There was something moving out on the cliff. People.
One of the figures looked tall – was it Jett? Maybe.
The other was short and slight and holding something in one hand ... No.
She didn’t remember leaving the car. She didn’t know if she shut the door or took out the key or if the handbrake was on.
She’d kicked her heels off back in the garage, not thinking any further ahead than the need to operate three pedals and her bare feet screamed as she flew across the rough bitumen to the prickly grass, then cold, soft sand and finally the jagged edges of the cliffs.
Wind gripped at her hair and skin. There were voices up on the ridge, but the ocean crashing against the rocks and her heavy breathing drowned them out.
It was a female voice first. Familiar, but not.
‘Keep going, right to the edge.’ Nella knew that voice. She squinted up. Pink hair. Daisy! But at the same time, it wasn’t Daisy. It was her voice, but sharper, like she’d sawed it to a lethal point. The thing in her hand was a gun.
Frigid water stung her calves as Nella manoeuvred herself so she could hear what they were saying, still remaining out of sight, but dangerously close to the crashing, angry waves at the edge of the cliff.
She was right below Daisy and the other figure now, beneath the overhang at the mid-point selfie spot – for those not actually jumping but wanting the world to think they had.
Perfect for shielding people from the photo-ruining glare of natural sunlight and for completely hiding Nella.
Her whole body shook – with cold or fear she didn’t know – but she clung close to the rocks, moving as quickly as she dared without her shadow being seen.
‘Maybe if you just explained what it is I’ve done, I could change it ... If you kill me ... don’t you think that will make Nella upset?’
It was Jett. Her grip slipped. Rock scraped her palms. Blood.
If you kill me.
They weren’t doing the cliff jump. This wasn’t some weird adrenaline chasing game. He was in danger.
The realisation almost had her plummeting into the icy depths of the water. But she didn’t. She was all he had – and that knowledge dug invisible claws through her fingers into the rock face.
‘Nella doesn’t care about you like you think she does,’ Daisy said. ‘She’s told me in confidence. We’re very close, you know.’
Jett didn’t say anything. Nella peered as high as she dared over the rocks to check he was still standing. His silhouette was still.
The wind carried Daisy’s voice like the whoosh of an atomic bomb from a war drone.
‘She said you’ve always been pathetically in love with her.
She felt sorry for you because of your childhood, you know?
She told me all about it. And now, poor thing, she feels guilty for leading you on.
But I made her see sense. We had a good laugh about it – the image of you with Nella Barbarani.
It’s so pathetic, Jett, the way you follow her around like a lost puppy.

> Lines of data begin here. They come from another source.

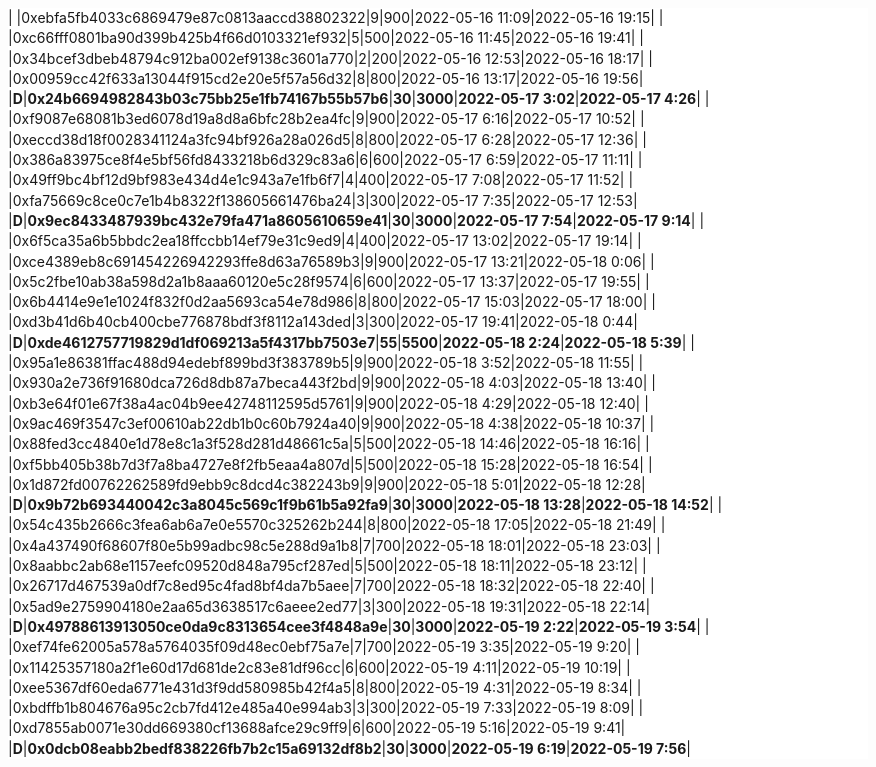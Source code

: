 | |0xebfa5fb4033c6869479e87c0813aaccd38802322|9|900|2022-05-16 11:09|2022-05-16 19:15|
| |0xc66fff0801ba90d399b425b4f66d0103321ef932|5|500|2022-05-16 11:45|2022-05-16 19:41|
| |0x34bcef3dbeb48794c912ba002ef9138c3601a770|2|200|2022-05-16 12:53|2022-05-16 18:17|
| |0x00959cc42f633a13044f915cd2e20e5f57a56d32|8|800|2022-05-16 13:17|2022-05-16 19:56|
|**D**|**0x24b6694982843b03c75bb25e1fb74167b55b57b6**|**30**|**3000**|**2022-05-17 3:02**|**2022-05-17 4:26**|
| |0xf9087e68081b3ed6078d19a8d8a6bfc28b2ea4fc|9|900|2022-05-17 6:16|2022-05-17 10:52|
| |0xeccd38d18f0028341124a3fc94bf926a28a026d5|8|800|2022-05-17 6:28|2022-05-17 12:36|
| |0x386a83975ce8f4e5bf56fd8433218b6d329c83a6|6|600|2022-05-17 6:59|2022-05-17 11:11|
| |0x49ff9bc4bf12d9bf983e434d4e1c943a7e1fb6f7|4|400|2022-05-17 7:08|2022-05-17 11:52|
| |0xfa75669c8ce0c7e1b4b8322f138605661476ba24|3|300|2022-05-17 7:35|2022-05-17 12:53|
|**D**|**0x9ec8433487939bc432e79fa471a8605610659e41**|**30**|**3000**|**2022-05-17 7:54**|**2022-05-17 9:14**|
| |0x6f5ca35a6b5bbdc2ea18ffccbb14ef79e31c9ed9|4|400|2022-05-17 13:02|2022-05-17 19:14|
| |0xce4389eb8c691454226942293ffe8d63a76589b3|9|900|2022-05-17 13:21|2022-05-18 0:06|
| |0x5c2fbe10ab38a598d2a1b8aaa60120e5c28f9574|6|600|2022-05-17 13:37|2022-05-17 19:55|
| |0x6b4414e9e1e1024f832f0d2aa5693ca54e78d986|8|800|2022-05-17 15:03|2022-05-17 18:00|
| |0xd3b41d6b40cb400cbe776878bdf3f8112a143ded|3|300|2022-05-17 19:41|2022-05-18 0:44|
|**D**|**0xde4612757719829d1df069213a5f4317bb7503e7**|**55**|**5500**|**2022-05-18 2:24**|**2022-05-18 5:39**|
| |0x95a1e86381ffac488d94edebf899bd3f383789b5|9|900|2022-05-18 3:52|2022-05-18 11:55|
| |0x930a2e736f91680dca726d8db87a7beca443f2bd|9|900|2022-05-18 4:03|2022-05-18 13:40|
| |0xb3e64f01e67f38a4ac04b9ee42748112595d5761|9|900|2022-05-18 4:29|2022-05-18 12:40|
| |0x9ac469f3547c3ef00610ab22db1b0c60b7924a40|9|900|2022-05-18 4:38|2022-05-18 10:37|
| |0x88fed3cc4840e1d78e8c1a3f528d281d48661c5a|5|500|2022-05-18 14:46|2022-05-18 16:16|
| |0xf5bb405b38b7d3f7a8ba4727e8f2fb5eaa4a807d|5|500|2022-05-18 15:28|2022-05-18 16:54|
| |0x1d872fd00762262589fd9ebb9c8dcd4c382243b9|9|900|2022-05-18 5:01|2022-05-18 12:28|
|**D**|**0x9b72b693440042c3a8045c569c1f9b61b5a92fa9**|**30**|**3000**|**2022-05-18 13:28**|**2022-05-18 14:52**|
| |0x54c435b2666c3fea6ab6a7e0e5570c325262b244|8|800|2022-05-18 17:05|2022-05-18 21:49|
| |0x4a437490f68607f80e5b99adbc98c5e288d9a1b8|7|700|2022-05-18 18:01|2022-05-18 23:03|
| |0x8aabbc2ab68e1157eefc09520d848a795cf287ed|5|500|2022-05-18 18:11|2022-05-18 23:12|
| |0x26717d467539a0df7c8ed95c4fad8bf4da7b5aee|7|700|2022-05-18 18:32|2022-05-18 22:40|
| |0x5ad9e2759904180e2aa65d3638517c6aeee2ed77|3|300|2022-05-18 19:31|2022-05-18 22:14|
|**D**|**0x49788613913050ce0da9c8313654cee3f4848a9e**|**30**|**3000**|**2022-05-19 2:22**|**2022-05-19 3:54**|
| |0xef74fe62005a578a5764035f09d48ec0ebf75a7e|7|700|2022-05-19 3:35|2022-05-19 9:20|
| |0x11425357180a2f1e60d17d681de2c83e81df96cc|6|600|2022-05-19 4:11|2022-05-19 10:19|
| |0xee5367df60eda6771e431d3f9dd580985b42f4a5|8|800|2022-05-19 4:31|2022-05-19 8:34|
| |0xbdffb1b804676a95c2cb7fd412e485a40e994ab3|3|300|2022-05-19 7:33|2022-05-19 8:09|
| |0xd7855ab0071e30dd669380cf13688afce29c9ff9|6|600|2022-05-19 5:16|2022-05-19 9:41|
|**D**|**0x0dcb08eabb2bedf838226fb7b2c15a69132df8b2**|**30**|**3000**|**2022-05-19 6:19**|**2022-05-19 7:56**|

She doesn’t have the heart to tell you it’s borderline creepy.
It makes her uncomfortable how invested you are in her life.
I thought things would be better for her once you finally took this new job you’ve been talking about.
But it’s like you’re obsessed with her or something.
You can’t leave her alone. And then you hurt her, in Italy – you really, really hurt her.
Anyone could see it. And I’m sorry, I can’t let you do it again.
I’m her guardian angel, you see? I’ve always been there for her. ’
It was the sensation of being in a dream and not being able to run.
What in the goddamn hell was Daisy talking about?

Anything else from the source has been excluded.